Lantas, apakah dengan posisi demikian, artinya tivi 'biru' adalah stasiun terbaik, karena menyajikan berita yang cukup komprehensif? Saya melihatnya, pemberitaan dari kedua stasiun tivi itu berada di ranah persaingan bisnis. Jadi, menurut saya, tidak pada tempatnya dilihat mana yang lebih baik atau buruk dalam konteks pemberitaan yang dilakukan kedua stasiun tivi itu. Lagipula, belum tentu si tivi 'biru' adalah tivi yang berani dalam memberitakan segala sesuatunya. Apa jadinya bila Paloh itu sendiri adalah pemilik Lapindo Brantas? Apakah tivi 'biru' akan memberitakan dengan cukup komprehensif bencana itu, seperti sekarang? Belum tentu. Bisa jadi, pemberitaan tentang bencana Lapindo malah tidak ada sama sekali di tivi 'biru', dan sebaliknya, giliran si tivi 'merah' yang jadi buas memberitakan Lapindo, hingga membongkar sampai ke akar-akar yang boroknya. Siapa yang tau.

Dalam hal ini, saya membayangkan ibarat dua orang pengusaha saling bersaing dan menjadi rival sejak dulu kala, bukan masalah mana dari kedua pengusaha itu yang paling baik.

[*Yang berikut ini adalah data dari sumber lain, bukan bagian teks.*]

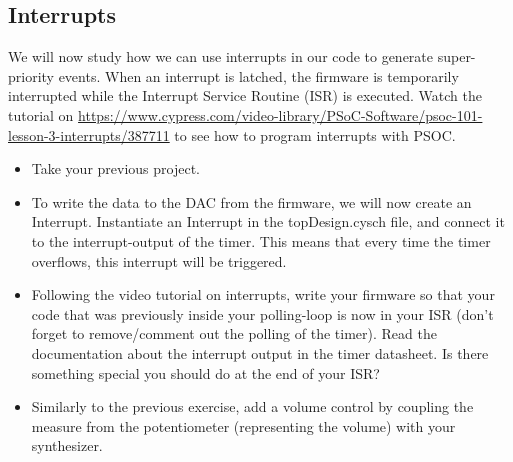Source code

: \documentclass[11pt,a4paper]{article}
\theoremstyle{definition}%
\begin{document}
\subsection{Interrupts}

We will now study how we can use interrupts in our code to generate super-priority events. When an interrupt is latched, the firmware is temporarily interrupted while the Interrupt Service Routine (ISR) is executed. Watch the tutorial on \url{https://www.cypress.com/video-library/PSoC-Software/psoc-101-lesson-3-interrupts/387711} to see how to program interrupts with PSOC. 
\begin{itemize}
	\item Take your previous project. 
	\item To write the data to the DAC from the firmware, we will now create an Interrupt. Instantiate an Interrupt in the topDesign.cysch file, and connect it to the interrupt-output of the timer. This means that every time the timer overflows, this interrupt will be triggered. 
	\item Following the video tutorial on interrupts, write your firmware so that your code that was previously inside your polling-loop is now in your ISR (don't forget to remove/comment out the polling of the timer). Read the documentation about the interrupt output in the timer datasheet. Is there something special you should do at the end of your ISR? 
	\item Similarly to the previous exercise, add a volume control by coupling the measure from the potentiometer (representing the volume) with your synthesizer.
\end{itemize}
	
\end{document}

Dan cara bermain bisnis, khususnya dalam hal bersaing dengan rival dalam berbisnis, dikenal jargon: know your enemy, atau diperbuas lagi menjadi: ketahui kelemahan lawan (Saya tidak tahu jargon ini ada di butir keberapa dari petuah bijak Sun Tzu di buku-buku kiat sukses berbisnis itu). Hanya saja menjadi lumrah dalam berbisnis untuk mengetahui kelemahan lawan, lalu memanfaatkannya agar mencapai keuntungan bisnis itu sendiri. Terbuka kemungkinan, bagaimana pemilik tivi 'biru' mengetahui kelemahan pemilik tivi 'merah' (mis. dengan posisi Bakrie yang memiliki saham di Lapindo Brantas dan juga tivi 'merah') lalu memanfaatkannya dengan membuat berita yang komprehensif seperti itu, dengan tendensi akhir menyudutkan tivi 'merah'. Bahkan berekspektasi lebih agar tivi 'merah' itu bangkrut sekalian, supaya tidak ada saingan lagi.

Komposisi Saham dan Pemberitaan (tivi 'merah')

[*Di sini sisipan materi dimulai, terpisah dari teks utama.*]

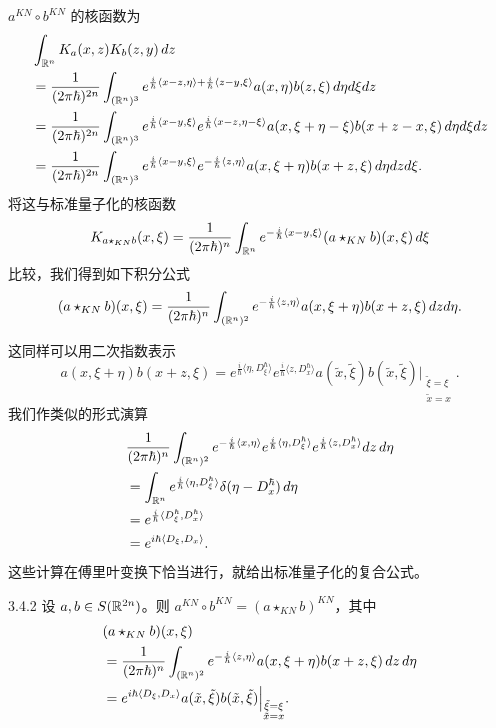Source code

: \(a^{KN}\circ b^{KN}\) 的核函数为
\begin{align*}
  &\int_{\mathbb{R}^n}K_a(x,z)K_b(z,y)\,dz\\
  &=\frac{1}{(2\pi\hbar)^{2n}}\int_{(\mathbb{R}^n)^3}
    e^{\frac{i}{\hbar}\langle x-z,\eta\rangle+\frac{i}{\hbar}\langle z-y,\xi\rangle}
    a(x,\eta)b(z,\xi)\,d\eta d\xi dz\\
  &=\frac{1}{(2\pi\hbar)^{2n}}\int_{(\mathbb{R}^n)^3}
    e^{\frac{i}{\hbar}\langle x-y,\xi\rangle}
    e^{\frac{i}{\hbar}\langle x-z,\eta-\xi\rangle}
    a(x,\xi+\eta-\xi)b(x+z-x,\xi)\,d\eta d\xi dz\\
  &=\frac{1}{(2\pi\hbar)^{2n}}\int_{(\mathbb{R}^n)^3}
    e^{\frac{i}{\hbar}\langle x-y,\xi\rangle}
    e^{-\frac{i}{\hbar}\langle z,\eta\rangle}
    a(x,\xi+\eta)b(x+z,\xi)\,d\eta dz d\xi.
\end{align*}
将这与标准量子化的核函数
\[
  K_{a\star_{KN}b}(x,\xi)
  =\frac{1}{(2\pi\hbar)^{n}}\int_{\mathbb{R}^n}
  e^{-\frac{i}{\hbar}\langle x-y,\xi\rangle}(a\star_{KN}b)(x,\xi)\,d\xi
\]
比较，我们得到如下积分公式
\[
  (a\star_{KN}b)(x,\xi)
  =\frac{1}{(2\pi\hbar)^{n}}\int_{(\mathbb{R}^n)^2}
  e^{-\frac{i}{\hbar}\langle z,\eta\rangle}a(x,\xi+\eta)b(x+z,\xi)\,dz d\eta.
\]

这同样可以用二次指数表示
\[
  a(x,\xi+\eta)b(x+z,\xi)
  =e^{\frac{i}{\hbar}\langle\eta,D_\xi^\hbar\rangle}
  e^{\frac{i}{\hbar}\langle z,D_x^\hbar\rangle}
  a(\tilde x,\tilde\xi)b(\tilde x,\tilde\xi)
  \Big|_{\substack{\tilde\xi=\xi\\ \tilde x=x}}.
\]
我们作类似的形式演算
\begin{align*}
  &\frac{1}{(2\pi\hbar)^{n}}\int_{(\mathbb{R}^n)^2}
    e^{-\frac{i}{\hbar}\langle x,\eta\rangle}
    e^{\frac{i}{\hbar}\langle\eta,D_\xi^\hbar\rangle}
    e^{\frac{i}{\hbar}\langle z,D_x^\hbar\rangle}
    dz\,d\eta\\
  &=\int_{\mathbb{R}^n}
    e^{\frac{i}{\hbar}\langle\eta,D_\xi^\hbar\rangle}
    \delta(\eta-D_x^\hbar)\,d\eta\\
  &=e^{\frac{i}{\hbar}\langle D_\xi^\hbar,D_x^\hbar\rangle}\\
  &=e^{i\hbar\langle D_\xi,D_x\rangle}.
\end{align*}
这些计算在傅里叶变换下恰当进行，就给出标准量子化的复合公式。

\begin{proposition}{3.4.2}
  设 \(a,b\in S(\mathbb{R}^{2n})\)。则 \(a^{KN}\circ b^{KN}=(a\star_{KN}b)^{KN}\)，其中
  \begin{align*}
    &(a\star_{KN}b)(x,\xi)\\
    &=\frac{1}{(2\pi\hbar)^{n}}\int_{(\mathbb{R}^n)^2}
      e^{-\frac{i}{\hbar}\langle z,\eta\rangle}
      a(x,\xi+\eta)b(x+z,\xi)\,dz\,d\eta\\
    &=e^{i\hbar\langle D_\xi,D_x\rangle}
      a(\tilde x,\tilde\xi)b(\tilde x,\tilde\xi)
      \Big|_{\substack{\tilde\xi=\xi\\ \tilde x=x}}.
  \end{align*}
\end{proposition}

Namun demikian, lepas dari masalah spekulasi persaingan bisnis, kalau saya ngeliat - secara sekilas - komposisi pemberitaan si tivi 'biru' dan tivi 'merah', dan juga bagaimana institusi kedua tivi itu dalam hal kepemilikan, saya melihatnya ada 'sesuatu'. Pertama, lihat dulu komposisi keluarga Bakrie dalam hal kepemilikan saham di Lapindo Brantas dan tivi 'merah'. Saham Lapindo Brantas, 100% dipegang oleh PT. Energi Mega Persada melalui anak perusahaannya, yaitu PT. Kalila Energy Ltd (84,24%), dan Pan Asia Enterprise (15,76%). PT. Energi Mega Persada sebagai pemilik saham Lapindo Brantas merupakan anak perusahaan Grup Bakrie. Grup Bakrie memiliki 63,53% saham, sisanya dimiliki komisaris EMP, Rennier A.R. Latief (3,11%), Julianto Benhayudi (2,18%), dan publik (31, 53%). Sedangkan Chief Executive Officer (CEO) Lapindo Brantas Inc. adalah Nirwan Bakrie yang merupakan adik kandung pengusaha bernama Aburizal Bakrie itu sendiri.

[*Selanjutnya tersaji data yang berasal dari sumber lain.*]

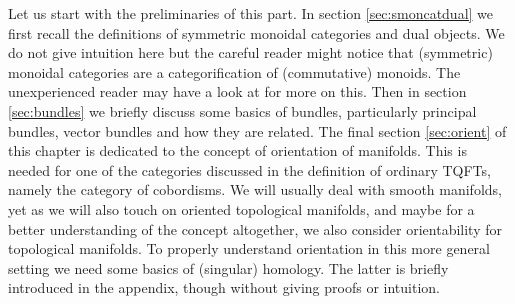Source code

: Let us start with the preliminaries of this part. In section \ref{sec:smoncatdual} we first recall the definitions of symmetric monoidal categories and dual objects. We do not give intuition here but the careful reader might notice that (symmetric) monoidal categories are a categorification of (commutative) monoids. The unexperienced reader may have a look at \cite{00000001} for more on this. Then in section \ref{sec:bundles} we briefly discuss some basics of bundles, particularly principal bundles, vector bundles and how they are related. The final section \ref{sec:orient} of this chapter is dedicated to the concept of orientation of manifolds. This is needed for one of the categories discussed in the definition of ordinary TQFTs, namely the category of cobordisms. We will usually deal with smooth manifolds, yet as we will also touch on oriented topological manifolds, and maybe for a better understanding of the concept altogether, we also consider orientability for topological manifolds. To properly understand orientation in this more general setting we need some basics of (singular) homology. The latter is briefly introduced in the appendix, though without giving proofs or intuition.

Lalu untuk komposisi kepemilikan saham tivi 'merah' terdiri dari PT. Visi Media Asia (49%), PT. Redal Semesta (31%), Good Response Ltd (10%) dan Promise Result Ltd (10%). Lihat komposisi PT. Visi Media Asia (VMA) sebagai pemilik saham terbesar. Porsi kepemilikan saham VMA saat ini terdiri dari Anindya N. Bakrie (lebih dari 50%), Rosan P. Roeslani lewat PT Recapital Advisor (20%), dan Erick lewat PT Metropolis Media Nusantara (dibawah 15%). Lihat lagi komposisi pemilik saham terbesar VMA; Anindya N. Bakrie. Anindiya Bakrie adalah anak pertama dari Aburizal Bakrie. Selain itu, sehari-harinya mengurus perusahaan telekomunikasi dan media (Bakrie Telecom, dan VIVA Media Group - antv, tvOne, dan vivanews.com) dan wakil Ketua Umum Kadin Indonesia Bidang Media dan Telematika.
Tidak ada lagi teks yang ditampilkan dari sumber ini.